▶ [Extracted data]
────────
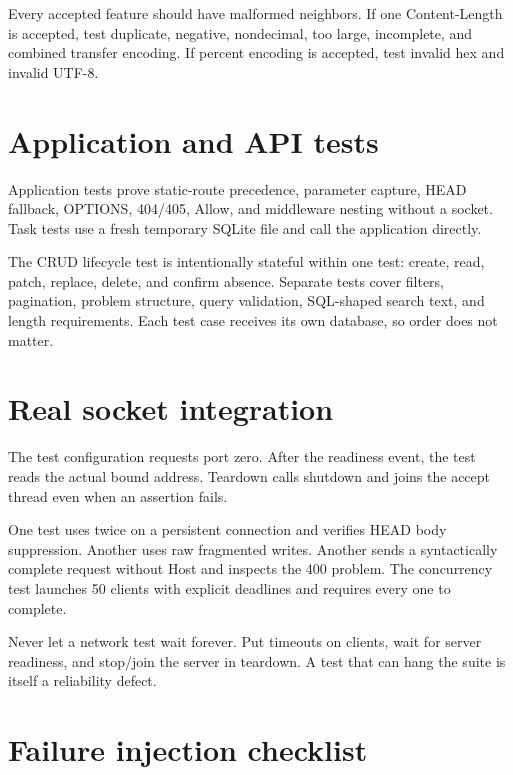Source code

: Every accepted feature should have malformed neighbors. If one Content-Length
is accepted, test duplicate, negative, nondecimal, too large, incomplete, and
combined transfer encoding. If percent encoding is accepted, test invalid hex
and invalid UTF-8.

\section{Application and API tests}

Application tests prove static-route precedence, parameter capture, HEAD fallback,
OPTIONS, 404/405, Allow, and middleware nesting without a socket. Task tests use
a fresh temporary SQLite file and call the application directly.


The CRUD lifecycle test is intentionally stateful within one test: create, read,
patch, replace, delete, and confirm absence. Separate tests cover filters,
pagination, problem structure, query validation, SQL-shaped search text, and
length requirements. Each test case receives its own database, so order does not
matter.

\section{Real socket integration}


The test configuration requests port zero. After the readiness event, the test
reads the actual bound address. Teardown calls shutdown and joins the accept
thread even when an assertion fails.

One test uses  twice on a persistent connection and verifies
HEAD body suppression. Another uses raw fragmented writes. Another sends a
syntactically complete request without Host and inspects the 400 problem. The
concurrency test launches 50 clients with explicit deadlines and requires every
one to complete.

\begin{pitfall}
Never let a network test wait forever. Put timeouts on clients, wait for server
readiness, and stop/join the server in teardown. A test that can hang the suite
is itself a reliability defect.
\end{pitfall}

\section{Failure injection checklist}

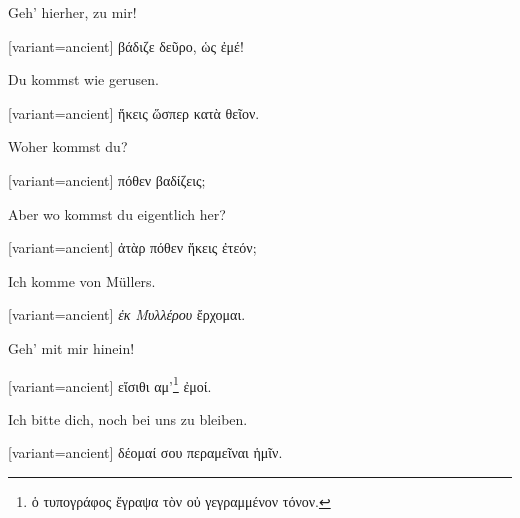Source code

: Geh' hierher, zu mir!

\switchcolumn

\begin{greek}[variant=ancient]%
βάδιζε δεῦρο, ὡς ἐμέ!

\end{greek}%
\switchcolumn*

Du kommst wie gerusen.

\switchcolumn

\begin{greek}[variant=ancient]%
ἥκεις ὥσπερ κατὰ θεῖον.

\end{greek}%
\switchcolumn*

Woher kommst du?

\switchcolumn

\begin{greek}[variant=ancient]%
πόθεν βαδίζεις;

\end{greek}%
\switchcolumn*

Aber wo kommst du eigentlich her?

\switchcolumn

\begin{greek}[variant=ancient]%
ἀτὰρ πόθεν ἥκεις ἐτεόν;

\end{greek}%
\switchcolumn*

Ich komme von Müllers.

\switchcolumn

\begin{greek}[variant=ancient]%
\emph{ἐκ Μυλλέρου} ἔρχομαι.

\end{greek}%
\switchcolumn*

Geh' mit mir hinein!

\switchcolumn

\begin{greek}[variant=ancient]%
εἴσιθι αμ'\footnote{ὁ τυπογράφος ἔγραψα τὸν οὐ γεγραμμένον τόνον.}
ἐμοί.

\end{greek}%
\switchcolumn*

Ich bitte dich, noch bei uns zu bleiben.

\switchcolumn

\begin{greek}[variant=ancient]%
δέομαί σου περαμεῖναι ἡμῖν.

\end{greek}%
\switchcolumn*

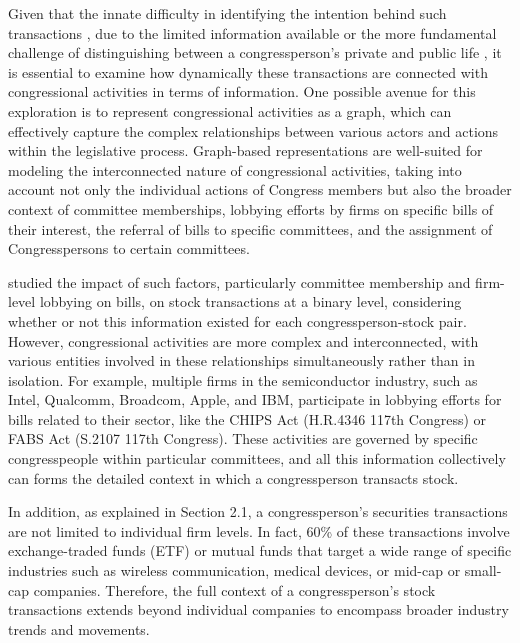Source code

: \documentclass[15pt,letterpaper]{article}
\begin{document}
Given that the innate difficulty in identifying the intention behind such transactions \citep{zi11,zi24, eg13, eg14}, due to the limited information available or the more fundamental challenge of distinguishing between a congressperson's private and public life \citep{buchanan1984}, it is essential to examine how dynamically these transactions are connected with congressional activities in terms of information. 
One possible avenue for this exploration is to represent congressional activities as a graph, which can effectively capture the complex relationships between various actors and actions \citep{g1, g2} within the legislative process. Graph-based representations are well-suited for modeling the interconnected nature of congressional activities, taking into account not only the individual actions of Congress members but also the broader context of committee memberships, lobbying efforts by firms on specific bills of their interest, the referral of bills to specific committees, and the assignment of Congresspersons to certain committees.

\cite{eg14} studied the impact of such factors, particularly committee membership and firm-level lobbying on bills,  on stock transactions at a binary level, considering whether or not this information existed for each congressperson-stock pair. However, congressional activities are more complex and interconnected, with various entities involved in these relationships simultaneously rather than in isolation. For example, multiple firms in the semiconductor industry, such as Intel, Qualcomm, Broadcom, Apple, and IBM, participate in lobbying efforts for bills related to their sector, like the CHIPS Act (H.R.4346 117th Congress) or FABS Act (S.2107 117th Congress). These activities are governed by specific congresspeople within particular committees, and all this information collectively can forms the detailed context in which a congressperson transacts stock.

In addition, as explained in Section 2.1, a congressperson's securities transactions are not limited to individual firm levels. In fact, 60\% of these transactions involve exchange-traded funds (ETF) or mutual funds that target a wide range of specific industries such as wireless communication, medical devices, or mid-cap or small-cap companies. Therefore, the full context of a congressperson's stock transactions extends beyond individual companies to encompass broader industry trends and movements.
\end{document}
────────
Every line above should be repeated exactly; pictures stay out of the copy.

▶ [Exercise response]
Source code

: Every accepted feature should have malformed neighbors. If one Content-Length
is accepted, test duplicate, negative, nondecimal, too large, incomplete, and
combined transfer encoding. If percent encoding is accepted, test invalid hex
and invalid UTF-8.

\section{Application and API tests}

Application tests prove static-route precedence, parameter capture, HEAD fallback,
OPTIONS, 404/405, Allow, and middleware nesting without a socket. Task tests use
a fresh temporary SQLite file and call the application directly.


The CRUD lifecycle test is intentionally stateful within one test: create, read,
patch, replace, delete, and confirm absence. Separate tests cover filters,
pagination, problem structure, query validation, SQL-shaped search text, and
length requirements. Each test case receives its own database, so order does not
matter.

\section{Real socket integration}


The test configuration requests port zero. After the readiness event, the test
reads the actual bound address. Teardown calls shutdown and joins the accept
thread even when an assertion fails.

One test uses  twice on a persistent connection and verifies
HEAD body suppression. Another uses raw fragmented writes. Another sends a
syntactically complete request without Host and inspects the 400 problem. The
concurrency test launches 50 clients with explicit deadlines and requires every
one to complete.

\begin{pitfall}
Never let a network test wait forever. Put timeouts on clients, wait for server
readiness, and stop/join the server in teardown. A test that can hang the suite
is itself a reliability defect.
\end{pitfall}

\section{Failure injection checklist}

Source code

: Geh' hierher, zu mir!

\switchcolumn

\begin{greek}[variant=ancient]%
βάδιζε δεῦρο, ὡς ἐμέ!

\end{greek}%
\switchcolumn*

Du kommst wie gerusen.

\switchcolumn

\begin{greek}[variant=ancient]%
ἥκεις ὥσπερ κατὰ θεῖον.

\end{greek}%
\switchcolumn*

Woher kommst du?

\switchcolumn

\begin{greek}[variant=ancient]%
πόθεν βαδίζεις;

\end{greek}%
\switchcolumn*

Aber wo kommst du eigentlich her?

\switchcolumn

\begin{greek}[variant=ancient]%
ἀτὰρ πόθεν ἥκεις ἐτεόν;

\end{greek}%
\switchcolumn*

Ich komme von Müllers.

\switchcolumn

\begin{greek}[variant=ancient]%
\emph{ἐκ Μυλλέρου} ἔρχομαι.

\end{greek}%
\switchcolumn*

Geh' mit mir hinein!

\switchcolumn

\begin{greek}[variant=ancient]%
εἴσιθι αμ'\footnote{ὁ τυπογράφος ἔγραψα τὸν οὐ γεγραμμένον τόνον.}
ἐμοί.

\end{greek}%
\switchcolumn*

Ich bitte dich, noch bei uns zu bleiben.

\switchcolumn

\begin{greek}[variant=ancient]%
δέομαί σου περαμεῖναι ἡμῖν.

\end{greek}%
\switchcolumn*

Source code

: \documentclass[15pt,letterpaper]{article}
\begin{document}
Given that the innate difficulty in identifying the intention behind such transactions \citep{zi11,zi24, eg13, eg14}, due to the limited information available or the more fundamental challenge of distinguishing between a congressperson's private and public life \citep{buchanan1984}, it is essential to examine how dynamically these transactions are connected with congressional activities in terms of information. 
One possible avenue for this exploration is to represent congressional activities as a graph, which can effectively capture the complex relationships between various actors and actions \citep{g1, g2} within the legislative process. Graph-based representations are well-suited for modeling the interconnected nature of congressional activities, taking into account not only the individual actions of Congress members but also the broader context of committee memberships, lobbying efforts by firms on specific bills of their interest, the referral of bills to specific committees, and the assignment of Congresspersons to certain committees.

\cite{eg14} studied the impact of such factors, particularly committee membership and firm-level lobbying on bills,  on stock transactions at a binary level, considering whether or not this information existed for each congressperson-stock pair. However, congressional activities are more complex and interconnected, with various entities involved in these relationships simultaneously rather than in isolation. For example, multiple firms in the semiconductor industry, such as Intel, Qualcomm, Broadcom, Apple, and IBM, participate in lobbying efforts for bills related to their sector, like the CHIPS Act (H.R.4346 117th Congress) or FABS Act (S.2107 117th Congress). These activities are governed by specific congresspeople within particular committees, and all this information collectively can forms the detailed context in which a congressperson transacts stock.

In addition, as explained in Section 2.1, a congressperson's securities transactions are not limited to individual firm levels. In fact, 60\% of these transactions involve exchange-traded funds (ETF) or mutual funds that target a wide range of specific industries such as wireless communication, medical devices, or mid-cap or small-cap companies. Therefore, the full context of a congressperson's stock transactions extends beyond individual companies to encompass broader industry trends and movements.
\end{document}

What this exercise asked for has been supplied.